I taught for 28 years so I understand the idea that teachers can only teach, and that those of you who want to get out of teaching are concerned about what else you can do. I had those fears too. I gave up the security of a permanent teaching job to take up a 12 month contract would allow me to move to Ireland in 2003. That contract was not renewed, and unemployment loomed large for a few months.
Unemployment Looms . . .
I applied for every job under the Sun. I applied for warehousing jobs, office jobs and management jobs; I sent in applications for buying jobs, retail management and selling jobs. I even applied for a ‘walking the streets trying to persuade people to contribute to charity’ job.
If I had my time again I would apply for more selling jobs because I think teachers’ communication skills are a perfect match with sales jobs, where you need to read people’s body language and intentions. A good salesperson helps people to find the best solution to their problem, a totally honourable profession which has been the butt of too many poor jokes and stereotypes: There are selling jobs that do not involve high pressure double-glazing sales just as not all car sales staff are con-men like the one in Roald Dahl’s Matilda.
I did not get a single interview from over 100 jobs that I applied for. I became somewhat cynical and put it down to being over-qualified and knowing a lot more about most things than the 30 something HR staff who were deciding who should be interviewed.
My Alternative to Teaching
I did get a job in the end, one that paid more than a teaching job and included a van and unlimited use of a company mobile phone. The job used none of my teaching skills; I was just a body on the end of a phone, someone who could be called upon to drive 150 miles to reboot a broken down ATM, no skills required, just common-sense, yet it paid more than teaching!
I wondered whether my experience was typical, so I asked a few contacts at MyBlogU.com for their opinions. Below are two of their responses:
Teachers are people. Some leave the profession after years of joy, some burn out, some just can’t make it. I tried teaching, years ago … but it wasn’t for me … at least not at the 6-12 grade levels.
Good teachers are amazing: They can hold a group’s attention, make complex ideas simple, and are exceptionally supportive. A good teacher could transition to just about any other occupation. Those who tried teaching and couldn’t handle it should look closely at themselves to determine their real gifts and talents … and use them accordingly.

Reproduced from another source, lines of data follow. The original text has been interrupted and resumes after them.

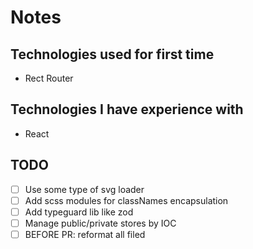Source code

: # Notes

## Technologies used for first time

- Rect Router

## Technologies I have experience with

- React

## TODO

- [ ] Use some type of svg loader
- [ ] Add scss modules for classNames encapsulation
- [ ] Add typeguard lib like zod
- [ ] Manage public/private stores by IOC
- [ ] BEFORE PR: reformat all filed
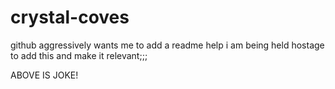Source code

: # crystal-coves
github aggressively wants me to add a readme help i am being held hostage to add this and make it relevant;;;

ABOVE IS JOKE!
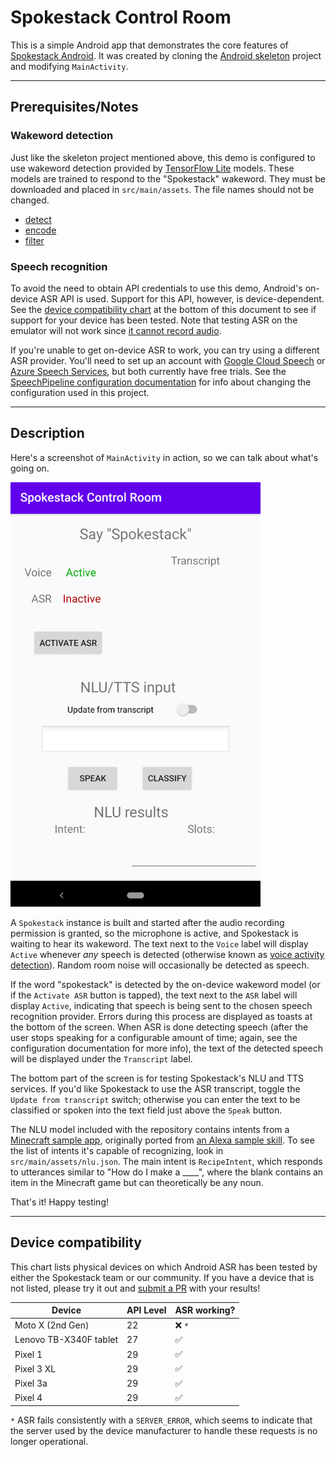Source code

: # Spokestack Control Room

This is a simple Android app that demonstrates the core features of [Spokestack Android](https://github.com/spokestack/spokestack-android). It was created by cloning the [Android skeleton](https://github.com/spokestack/android-skeleton) project and modifying `MainActivity`.

---
## Prerequisites/Notes


### Wakeword detection

Just like the skeleton project mentioned above, this demo is configured to use wakeword detection provided by [TensorFlow Lite](https://www.tensorflow.org/lite) models. These models are trained to respond to the "Spokestack" wakeword. They must be downloaded and placed in `src/main/assets`. The file names should not be changed.
- [detect](https://d3dmqd7cy685il.cloudfront.net/model/wake/spokestack/detect.tflite)
- [encode](https://d3dmqd7cy685il.cloudfront.net/model/wake/spokestack/encode.tflite)
- [filter](https://d3dmqd7cy685il.cloudfront.net/model/wake/spokestack/filter.tflite)

### Speech recognition

To avoid the need to obtain API credentials to use this demo, Android's on-device ASR API is used. Support for this API, however, is device-dependent. See the [device compatibility chart](#device-compatibility) at the bottom of this document to see if support for your device has been tested. Note that testing ASR on the emulator will not work since [it cannot record audio](https://developer.android.com/guide/topics/media/mediarecorder).

If you're unable to get on-device ASR to work, you can try using a different ASR provider. You'll need to set up an account with [Google Cloud Speech](https://cloud.google.com/speech-to-text) or [Azure Speech Services](https://azure.microsoft.com/en-us/services/cognitive-services/speech-services/), but both currently have free trials. See the [SpeechPipeline configuration documentation](https://spokestack.io/docs/Android/speech-pipeline) for info about changing the configuration used in this project.

---

## Description

Here's a screenshot of `MainActivity` in action, so we can talk about what's going on.

<img src="images/screenshot.png" alt="Spokestack Control Room screenshot" width="400"/>

A `Spokestack` instance is built and started after the audio recording permission is granted, so the microphone is active, and Spokestack is waiting to hear its wakeword. The text next to the `Voice` label will display `Active` whenever _any_ speech is detected (otherwise known as [voice activity detection](https://en.wikipedia.org/wiki/Voice_activity_detection)). Random room noise will occasionally be detected as speech.

If the word "spokestack" is detected by the on-device wakeword model (or if the `Activate ASR` button is tapped), the text next to the `ASR` label will display `Active`, indicating that speech is being sent to the chosen speech recognition provider. Errors during this process are displayed as toasts at the bottom of the screen. When ASR is done detecting speech (after the user stops speaking for a configurable amount of time; again, see the configuration documentation for more info), the text of the detected speech will be displayed under the `Transcript` label.

The bottom part of the screen is for testing Spokestack's NLU and TTS services. If you'd like Spokestack to use the ASR transcript, toggle the `Update from transcript` switch; otherwise you can enter the text to be classified or spoken into the text field just above the `Speak` button.

The NLU model included with the repository contains intents from a [Minecraft sample app](https://github.com/spokestack/minecraft-skill-android), originally ported from [an Alexa sample skill](https://github.com/alexa/skill-sample-nodejs-howto). To see the list of intents it's capable of recognizing, look in `src/main/assets/nlu.json`. The main intent is `RecipeIntent`, which responds to utterances similar to "How do I make a ____", where the blank contains an item in the Minecraft game but can theoretically be any noun.

That's it! Happy testing!

---

## Device compatibility

This chart lists physical devices on which Android ASR has been tested by either the Spokestack team or our community. If you have a device that is not listed, please try it out and [submit a PR](https://github.com/spokestack/android-control-room/pulls) with your results!

| Device                 | API Level | ASR working?  |
| ---------------------- | --------- | ------------  |
| Moto X (2nd Gen)       |        22 | &#10060;  `*` |
| Lenovo TB-X340F tablet |        27 | &#9989;       |
| Pixel 1                |        29 | &#9989;       |
| Pixel 3 XL             |        29 | &#9989;       |
| Pixel 3a               |        29 | &#9989;       |
| Pixel 4                |        29 | &#9989;       |

`*` ASR fails consistently with a `SERVER_ERROR`, which seems to indicate that the server used by the device manufacturer to handle these requests is no longer operational.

I found myself not organized enough to teach. I am so fascinated by everything; it is difficult to stay on track with anything. That fascination suits me as a writer, but drives a class crazy when I bounce from one great idea to another.
Teaching is one of the noblest professions out there and I personally think that the calling itself is underrated. Maybe, it’s because of the long hours, the hormone laden clientele, the omnipresent resistance to the product, human nature and the sheer lack of nightlife.
Is it hard to get a job as an ex-teacher?
I would not know because I’m not one. However, I do know a lot of people who have diversified from being just a teacher into something else. Some have gone on to find lucrative careers teaching English to Koreans, Japanese or Chinese. Some of them founded their own companies to teach our West Asian neighbours.
Like any other calling, job prospects ultimately go to the most determined of the heap.
Don Sturgill says it all – Teachers leave the profession for many different reasons and we are all different. Your success in any field depends on having a positive attitude and there are good reasons to be positive; as a teacher you have many skills that you can use outside the classroom.
Daniel Garcia makes the excellent point that your success depends on how determined you are to succeed.
What Transferrable Skills do Teachers have?
Teachers are intelligent, superb communicators who are excellent at multi-tasking. We can all break a task down into its logical components in order to complete it in the most efficient manner possible. Words are our forte, we are word artists; how else could we communicate our knowledge to large groups of reluctant hormone-charged adolescents?
We need to recognise that the skills we take for granted are rare and highly-valued ones by the rest of society. We need to stop listening to politicians who are determined to knock our self-image and our credibility in society.
Yes, You Can Earn a Living outside Teaching
No, it is not something to leap into lightly, but if you are unhappy in teaching then you should start working on an alternative career today.
Life is a journey and we all need to enjoy our journey; if you no longer enjoy teaching then find something you do enjoy, before teaching kills you.